Japanese Cheesecake: Zwei Zutaten und viel Hype: Diesen viralen Cheesecake "backt" man im Kühlschrank

Published 1 hour ago
Source: stern.de
Japanese Cheesecake: Zwei Zutaten und viel Hype: Diesen viralen Cheesecake "backt" man im Kühlschrank

Der Hype um "Japanese Cheesecake" in den sozialen Netzwerken ist riesig. Kein Wunder: Man braucht nicht mehr als zwei Zutaten und etwas Geduld. Hier erfahren Sie, was dahinter steckt.

Skurrile oder besonders edle Zutaten, viel Zucker oder eine besonders hübsche Präsentation – wenn ein Essen in den sozialen Medien durch die Decke geht, kann das aus ganz unterschiedlichen Gründen passieren. Der "Japanese Cheesecake" etwa ist wahnsinnig leicht nachzumachen und benötigt Zutaten, die leicht und günstig zu bekommen sind. Einen Ofen braucht man für die Zubereitung nicht. 

Der Name ist irreführend. Wer an die typisch-fluffigen japanischen Schwammkuchen als Basis denkt, liegt falsch. Hinter dem vermeintlichen "Kuchen" versteckt sich eine süße Kaltspeise aus Joghurt und Keksen. Den Namen hat die Hype-Speise, weil sie zuerst in japanischen Social-Kanälen die Runde gemacht hat. US-Tiktoker wandelten das Rezept leicht ab, sodass der Geschmack an Cheesecake erinnert.

Japanese Cheesecake mit zwei Zutaten

Eine detaillierte Backanleitung braucht man nicht. Man nehme einen großen Bescher griechischen Joghurt, alternativ geht auch Skyr. Dann steckt man senkrecht längliche Kekse hinein. Im Original sind das die französischen Sablé-Biskuits, die US-Variante setzt auf Biscoff-Kekse des belgischen Herstellers Lotus. Eine weitere Variante ist klassischer Spekulatius.

Der Trick ist nun, die Kekse so hineinzustecken, dass zwischen ihnen nur wenig Raum für den Joghurt bleibt. Ist der Becher zu Beginn sehr voll, muss man zuerst etwas Joghurt ablöffeln. Am Ende packt man den Deckel wieder drauf und stellt den "Kuchen" für einige Stunden in den Kühlschrank, am besten über Nacht. 
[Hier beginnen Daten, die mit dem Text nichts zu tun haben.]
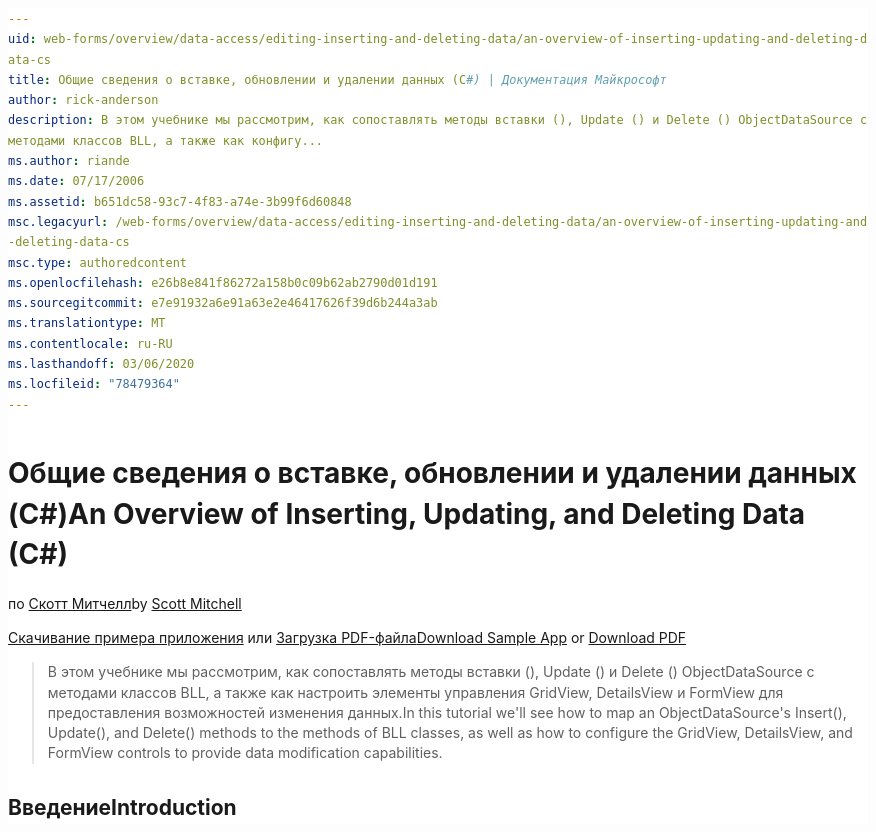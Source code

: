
 ```yaml
---
uid: web-forms/overview/data-access/editing-inserting-and-deleting-data/an-overview-of-inserting-updating-and-deleting-data-cs
title: Общие сведения о вставке, обновлении и удалении данных (C#) | Документация Майкрософт
author: rick-anderson
description: В этом учебнике мы рассмотрим, как сопоставлять методы вставки (), Update () и Delete () ObjectDataSource с методами классов BLL, а также как конфигу...
ms.author: riande
ms.date: 07/17/2006
ms.assetid: b651dc58-93c7-4f83-a74e-3b99f6d60848
msc.legacyurl: /web-forms/overview/data-access/editing-inserting-and-deleting-data/an-overview-of-inserting-updating-and-deleting-data-cs
msc.type: authoredcontent
ms.openlocfilehash: e26b8e841f86272a158b0c09b62ab2790d01d191
ms.sourcegitcommit: e7e91932a6e91a63e2e46417626f39d6b244a3ab
ms.translationtype: MT
ms.contentlocale: ru-RU
ms.lasthandoff: 03/06/2020
ms.locfileid: "78479364"
---
```

# <a name="an-overview-of-inserting-updating-and-deleting-data-c"></a><span data-ttu-id="226a0-103">Общие сведения о вставке, обновлении и удалении данных (C#)</span><span class="sxs-lookup"><span data-stu-id="226a0-103">An Overview of Inserting, Updating, and Deleting Data (C#)</span></span>

<span data-ttu-id="226a0-104">по [Скотт Митчелл](https://twitter.com/ScottOnWriting)</span><span class="sxs-lookup"><span data-stu-id="226a0-104">by [Scott Mitchell](https://twitter.com/ScottOnWriting)</span></span>

<span data-ttu-id="226a0-105">[Скачивание примера приложения](https://download.microsoft.com/download/9/c/1/9c1d03ee-29ba-4d58-aa1a-f201dcc822ea/ASPNET_Data_Tutorial_16_CS.exe) или [Загрузка PDF-файла](an-overview-of-inserting-updating-and-deleting-data-cs/_static/datatutorial16cs1.pdf)</span><span class="sxs-lookup"><span data-stu-id="226a0-105">[Download Sample App](https://download.microsoft.com/download/9/c/1/9c1d03ee-29ba-4d58-aa1a-f201dcc822ea/ASPNET_Data_Tutorial_16_CS.exe) or [Download PDF](an-overview-of-inserting-updating-and-deleting-data-cs/_static/datatutorial16cs1.pdf)</span></span>

> <span data-ttu-id="226a0-106">В этом учебнике мы рассмотрим, как сопоставлять методы вставки (), Update () и Delete () ObjectDataSource с методами классов BLL, а также как настроить элементы управления GridView, DetailsView и FormView для предоставления возможностей изменения данных.</span><span class="sxs-lookup"><span data-stu-id="226a0-106">In this tutorial we'll see how to map an ObjectDataSource's Insert(), Update(), and Delete() methods to the methods of BLL classes, as well as how to configure the GridView, DetailsView, and FormView controls to provide data modification capabilities.</span></span>

## <a name="introduction"></a><span data-ttu-id="226a0-107">Введение</span><span class="sxs-lookup"><span data-stu-id="226a0-107">Introduction</span></span>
Tiktok Biscoff japanese cheesecake

Das Ergebnis kann man am nächsten Tag bewundern: Der Joghurt lässt die Kekse aufweichen, gleichzeitig nimmt er den intensiven Karamellgeschmack der Kekse auf. Die kleine Köstlichkeit schmeckt dadurch intensiv, bleibt im Vergleich zu klassischem Käsekuchen durch das Weglassen von Sahne, Eiern und zusätzlichem Zucker aber deutlich kalorienärmer.

Hype-Keks Biscoff

Lotus und andere Hersteller der eigentlich Speculoos genannten Karamell-Kekse merken den Trend bereits. Man habe 16 Prozent höhere Verkäufe als sonst um diese Jahreszeit, erklärte der Lotus-Konkurrent Delhaize bei "Flanderninfo". Auch andere Hersteller der belgischen Spezialität bemerken demnach einen Anstieg der Nachfrage. 

Speculoos klingt zwar wie Spekulatius und schmeckt auch ähnlich, ist aber eine Abwandlung vom niederländischen Originalrezept. Während der originale Speculaas zahlreiche exotische Gewürze verwendet, verzichtet Speculoos darauf. Der Name weist sogar darauf hin: Speculaas leitet sich nach einer Theorie vom niederländischen Wort für Gewürz (Specerijen) und dem Nikolaus-Äquivalent Sinterklaas ab.Speculoos bedeutet "ohne Gewürz". Lotus hatte zunächst in anderen Ländern begonnen, sein Speculoos als Biscoff zu verkaufen, mittlerweile heißt er auch in der Heimat so. 

Unter dem internationalen Namen waren die Kekse auch schon vor dem japanischen Cheesecake eine beliebte Trend-Zutat. Ob als Kuchenboden oder als Streusel auf Donuts oder Milchshakes: Immer öfter tauchen die Kekse mit dem markanten Geschmack auch in anderen Leckereien auf. Der Hersteller weiß den Trend zu nutzen und brachte etwa eine Streichcreme mit Biscoff-Geschmack auf den Markt.